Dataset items
--

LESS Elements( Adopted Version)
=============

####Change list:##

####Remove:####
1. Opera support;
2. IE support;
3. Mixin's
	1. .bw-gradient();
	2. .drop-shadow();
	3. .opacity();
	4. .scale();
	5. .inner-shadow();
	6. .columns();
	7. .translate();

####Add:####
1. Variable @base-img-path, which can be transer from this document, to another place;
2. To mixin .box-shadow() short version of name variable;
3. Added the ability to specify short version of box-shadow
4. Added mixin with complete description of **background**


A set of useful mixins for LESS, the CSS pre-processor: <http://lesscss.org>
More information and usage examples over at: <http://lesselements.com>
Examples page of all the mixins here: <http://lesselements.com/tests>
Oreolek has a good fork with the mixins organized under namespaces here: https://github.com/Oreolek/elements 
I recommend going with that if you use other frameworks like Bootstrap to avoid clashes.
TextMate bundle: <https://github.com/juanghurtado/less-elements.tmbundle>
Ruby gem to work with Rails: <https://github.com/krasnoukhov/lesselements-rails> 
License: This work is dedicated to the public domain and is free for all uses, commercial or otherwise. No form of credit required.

--

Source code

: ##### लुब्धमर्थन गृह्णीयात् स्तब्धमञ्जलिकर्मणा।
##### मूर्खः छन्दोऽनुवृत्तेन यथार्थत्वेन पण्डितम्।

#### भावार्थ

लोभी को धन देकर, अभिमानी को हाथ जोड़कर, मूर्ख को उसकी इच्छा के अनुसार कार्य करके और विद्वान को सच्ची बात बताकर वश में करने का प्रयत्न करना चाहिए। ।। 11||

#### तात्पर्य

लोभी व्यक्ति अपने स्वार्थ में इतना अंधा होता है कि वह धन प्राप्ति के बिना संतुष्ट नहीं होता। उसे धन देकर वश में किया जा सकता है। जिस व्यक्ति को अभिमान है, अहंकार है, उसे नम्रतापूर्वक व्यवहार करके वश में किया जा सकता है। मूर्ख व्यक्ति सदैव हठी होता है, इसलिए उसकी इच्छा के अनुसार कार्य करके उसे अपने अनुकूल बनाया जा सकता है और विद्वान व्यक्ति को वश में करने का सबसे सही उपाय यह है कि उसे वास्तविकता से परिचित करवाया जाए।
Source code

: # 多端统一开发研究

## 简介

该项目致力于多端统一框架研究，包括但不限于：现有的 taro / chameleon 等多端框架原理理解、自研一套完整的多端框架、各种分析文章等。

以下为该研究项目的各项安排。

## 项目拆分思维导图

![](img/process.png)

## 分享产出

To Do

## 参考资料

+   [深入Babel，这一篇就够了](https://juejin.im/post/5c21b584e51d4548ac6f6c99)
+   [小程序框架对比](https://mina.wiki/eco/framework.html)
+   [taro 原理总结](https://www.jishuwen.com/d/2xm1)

--

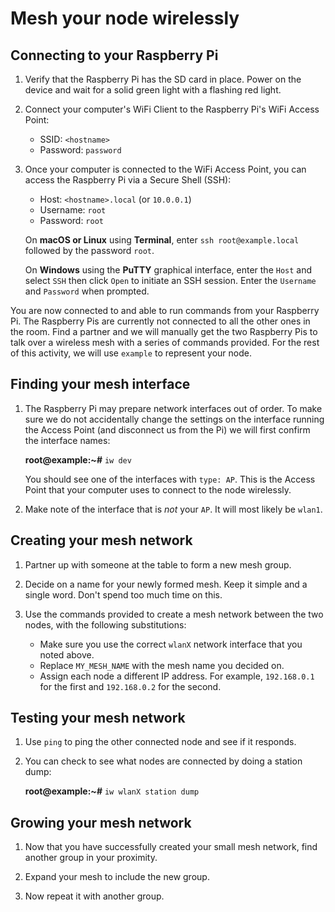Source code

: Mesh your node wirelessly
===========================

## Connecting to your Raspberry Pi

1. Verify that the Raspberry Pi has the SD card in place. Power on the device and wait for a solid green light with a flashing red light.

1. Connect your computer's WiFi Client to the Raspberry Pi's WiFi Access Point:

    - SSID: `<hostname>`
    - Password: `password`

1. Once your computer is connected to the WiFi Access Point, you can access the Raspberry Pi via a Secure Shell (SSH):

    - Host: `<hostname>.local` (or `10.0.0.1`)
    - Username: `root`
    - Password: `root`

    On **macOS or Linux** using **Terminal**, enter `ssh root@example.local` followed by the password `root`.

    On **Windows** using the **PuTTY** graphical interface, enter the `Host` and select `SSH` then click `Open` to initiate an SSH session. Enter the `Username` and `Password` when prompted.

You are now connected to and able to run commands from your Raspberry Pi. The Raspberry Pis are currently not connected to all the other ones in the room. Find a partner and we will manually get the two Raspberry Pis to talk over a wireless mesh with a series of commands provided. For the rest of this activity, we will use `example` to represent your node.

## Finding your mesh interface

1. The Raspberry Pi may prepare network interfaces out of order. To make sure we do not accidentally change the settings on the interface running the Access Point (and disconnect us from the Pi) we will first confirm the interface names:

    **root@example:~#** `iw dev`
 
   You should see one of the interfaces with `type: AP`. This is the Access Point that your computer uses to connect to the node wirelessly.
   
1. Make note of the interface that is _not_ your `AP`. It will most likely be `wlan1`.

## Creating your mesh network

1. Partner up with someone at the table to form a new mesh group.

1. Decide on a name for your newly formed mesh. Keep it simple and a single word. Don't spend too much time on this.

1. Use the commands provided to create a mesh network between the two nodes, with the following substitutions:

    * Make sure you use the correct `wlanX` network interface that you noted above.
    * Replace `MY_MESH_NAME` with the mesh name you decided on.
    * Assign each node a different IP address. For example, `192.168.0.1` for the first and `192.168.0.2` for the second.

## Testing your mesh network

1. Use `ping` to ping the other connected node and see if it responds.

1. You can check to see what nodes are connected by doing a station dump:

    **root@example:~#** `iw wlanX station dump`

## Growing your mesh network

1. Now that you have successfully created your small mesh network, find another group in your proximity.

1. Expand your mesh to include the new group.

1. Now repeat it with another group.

--

» **PROBLEM TO WORK ON**
Check each line above for the string "lesselements" and show the ones that have it.

» **EXERCISE ANSWER**
More information and usage examples over at: <http://lesselements.com>
Examples page of all the mixins here: <http://lesselements.com/tests>
Ruby gem to work with Rails: <https://github.com/krasnoukhov/lesselements-rails> 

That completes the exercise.